Abonnent*innen des Artikel-91-Newsletters haben den Wochenrückblick und exklusive Newsletter-Inhalte schon vor Veröffentlichung im Blog erhalten – hier geht’s zur Newsletter-Anmeldung.

Wochenrückblick Kirchlicher Datenschutz KW 1/2024
(Bildquelle: ali syaaban on Unsplash)

Die Woche im kirchlichen Datenschutz

Passau setzt Betroffenenkritik an Akteneinsichtsnorm um

Der Passauer Bischof Stefan Oster ist der erste, der auf die an vielen Stellen geäußerte Kritik von Betroffenen an der Verwendung von Sachakten zur Missbrauchsaufarbeitung ohne die Einwilligung der Betroffenen reagiert hat. Im Dezember-Amtsblatt veröffentlichte das Bistum eine »Änderung der Ordnung bzgl. Auskunft- und Einsichtsrechte in Sachakten«. Der Passauer Betroffenenbeirat habe einstimmig angeregt, Einsichts- und Auskunftsrechte nur unter dem Vorbehalt der Zustimmung der jeweiligen Betroffenen zu gewähren. Bisher stand darin, dass die Offenlegung personenbezogener Daten gegenüber der unabhängigen Aufarbeitungskommission und Forschungseinrichtungen ohne Einwilligung zulässig ist. Bedingungen waren Erforderlichkeit, dass anonymisierte Daten nicht verwendet werden können und das Aufarbeitungsinteresse das schutzwürdige Interesse von Betroffenen erheblich überwiegt. Bei Forschungseinrichtungen ist zusätzlich die Zustimmung des Bischofs oder einer von ihm dazu beauftragten Person nötig. Anstatt »ohne« Einwilligung der betroffenen Person steht nun an beiden Stellen »nur mit«. »Betroffene Person« wird in der Ordnung analog zum Datenschutzrecht definiert. Damit sind nicht nur Missbrauchsbetroffene erfasst. Auch Beschuldigte sind im Sinne der Ordnung betroffene Person und müssen daher künftig einwilligen. Nicht verändert wurde die 2022 in Kraft gesetzten Normen zur Einsicht in Personalakten von Klerikern und Kirchenbeamten, dort ist weiterhin die Einwilligung nötig – hier dürften die im datenschutzrechtlichen Sinn Betroffenen ohnehin in der Regel Beschuldigte sein, nicht Missbrauchsbetroffene.
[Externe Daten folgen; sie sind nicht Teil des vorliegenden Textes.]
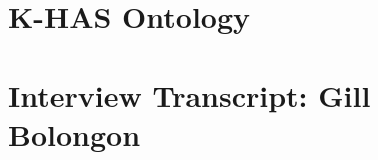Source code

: \begin{appendices}
\chapter{K-HAS Ontology}\label{appendix:ontology}

\chapter{Interview Transcript: Gill Bolongon}\label{appendix:interview}

\end{appendices}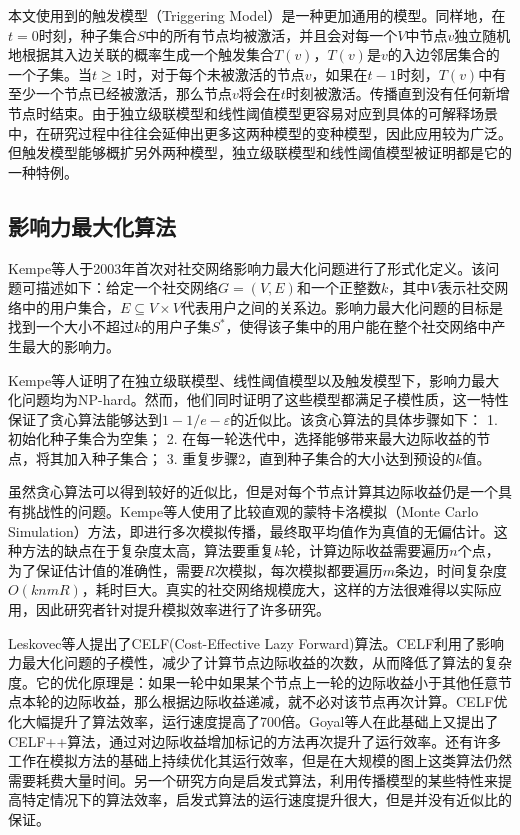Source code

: 本文使用到的触发模型（Triggering Model）是一种更加通用的模型。同样地，在$t=0$时刻，种子集合$S$中的所有节点均被激活，并且会对每一个$V$中节点$v$独立随机地根据其入边关联的概率生成一个触发集合$T(v)$，$T(v)$是$v$的入边邻居集合的一个子集。当$t\ge 1$时，对于每个未被激活的节点$v$，如果在$t-1$时刻，$T(v)$中有至少一个节点已经被激活，那么节点$v$将会在$t$时刻被激活。传播直到没有任何新增节点时结束。由于独立级联模型和线性阈值模型更容易对应到具体的可解释场景中，在研究过程中往往会延伸出更多这两种模型的变种模型，因此应用较为广泛。但触发模型能够概扩另外两种模型，独立级联模型和线性阈值模型被证明都是它的一种特例\cite{kempe2003maximizing}。


\subsection{影响力最大化算法}

Kempe等人\cite{kempe2003maximizing}于2003年首次对社交网络影响力最大化问题进行了形式化定义。该问题可描述如下：给定一个社交网络$G=(V,E)$和一个正整数$k$，其中$V$表示社交网络中的用户集合，$E \subseteq V \times V$代表用户之间的关系边。影响力最大化问题的目标是找到一个大小不超过$k$的用户子集$S^*$，使得该子集中的用户能在整个社交网络中产生最大的影响力。

Kempe等人证明了在独立级联模型、线性阈值模型以及触发模型下，影响力最大化问题均为NP-hard。然而，他们同时证明了这些模型都满足子模性质，这一特性保证了贪心算法能够达到$1-1/e-\varepsilon$的近似比。该贪心算法的具体步骤如下：
1. 初始化种子集合为空集；
2. 在每一轮迭代中，选择能够带来最大边际收益的节点，将其加入种子集合；
3. 重复步骤2，直到种子集合的大小达到预设的$k$值。

虽然贪心算法可以得到较好的近似比，但是对每个节点计算其边际收益仍是一个具有挑战性的问题。Kempe等人使用了比较直观的蒙特卡洛模拟（Monte Carlo Simulation）方法，即进行多次模拟传播，最终取平均值作为真值的无偏估计。这种方法的缺点在于复杂度太高，算法要重复$k$轮，计算边际收益需要遍历$n$个点，为了保证估计值的准确性，需要$R$次模拟，每次模拟都要遍历$m$条边，时间复杂度$O(knmR)$，耗时巨大。真实的社交网络规模庞大，这样的方法很难得以实际应用，因此研究者针对提升模拟效率进行了许多研究。

Leskovec等人提出了CELF(Cost-Effective Lazy Forward)算法\cite{leskovec2007cost}。CELF利用了影响力最大化问题的子模性，减少了计算节点边际收益的次数，从而降低了算法的复杂度。它的优化原理是：如果一轮中如果某个节点上一轮的边际收益小于其他任意节点本轮的边际收益，那么根据边际收益递减，就不必对该节点再次计算。CELF优化大幅提升了算法效率，运行速度提高了700倍。Goyal等人\cite{goyal2011celf++}在此基础上又提出了CELF++算法，通过对边际收益增加标记的方法再次提升了运行效率。还有许多工作在模拟方法的基础上持续优化其运行效率\cite{kumar2022csr,王璿2022基于社交网络的影响力最大化算法}，但是在大规模的图上这类算法仍然需要耗费大量时间。另一个研究方向是启发式算法，利用传播模型的某些特性来提高特定情况下的算法效率\cite{kumar2022mder,lozano2024efficient,chen2009efficient,chen2010scalable,chen2010scalable2,goyal2011simpath}，启发式算法的运行速度提升很大，但是并没有近似比的保证。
Gegen Einschränkungen der Datenweitergabe hatte sich jüngst der an der Münsteraner Missbrauchsstudie beteiligte Historiker Klaus Große Kracht gewandt. Durch Einschränkungen würde die Aufarbeitung leiden und nur Täter und Vertuscher profitieren. Der Arbeitskreis der Betroffenenbeiräte hatte zuvor schon dagegen argumentiert, dass ein Einwilligungserfordernis Forschung behindern würde: »Der Arbeitskreis hält die vorhandenen, in allen bisher vorgelegten, auch internationalen Studien bestätigten Theorien über institutionelle Ermöglichungsfaktoren von Missbrauch und Vertuschung in der katholischen Kirche für hinreichend gesättigt, um nicht jeden weiteren bekannten Fall einer umfassenden Analyse zuführen zu müssen.«

EU-Kommission zu Datenschutz-Compliance bei Religionsgemeinschaften

Die belgische Europaabgeordnete Kathleen Van Brempt (S&D) hatte im Zuge der Debatte über ein Löschrecht in Taufbüchern im September eine parlamentarische Anfrage an die EU-Kommission gestellt: Müssen sich Religionsgemeinschaften an die DSGVO halten, sind der Kommission Verstöße gewisser Gemeinschaften bekannt, und was tut die Kommission für eine bessere Compliance von Religionsgemeinschaften? Kurz vor Weihnachten kam noch eine knappe und erwartbare Antwort im Namen von Justiz-Kommissar Didier Reynders: Die Verarbeitung personenbezogener Daten falle in den Anwendungsbereich der DSGVO, solange keine der Ausnahmen aus Art. 2 Abs. 2 DSGVO erfüllt sei. Dabei gelte: »Gemäß der Rechtssprechung [verwiesen wird auf die finnischen Zeugen Jehovas] sind diese Ausnahmen eng auszulegen.« Dann referiert die Antwort die Ausnahmen in Art. 9 Abs. 2 lit. d) DSGVO (Verarbeitung besonderer Kategorien von Daten von Mitgliedern und ehemaligen Mitgliedern durch Religionsgemeinschaften) und Art. 91 DSGVO in Verbindung mit Erwägungsgrund 165 (bedingte Möglichkeit von eigenem Religionsdatenschutzrecht je nach Religionsverfassungsrecht des Mitgliedsstaats). Für die Compliance wird auf die nationalen Aufsichten und Gerichte verwiesen – was in Belgien bei den Löschbegehren in Taufbüchern auch schon geschehen ist.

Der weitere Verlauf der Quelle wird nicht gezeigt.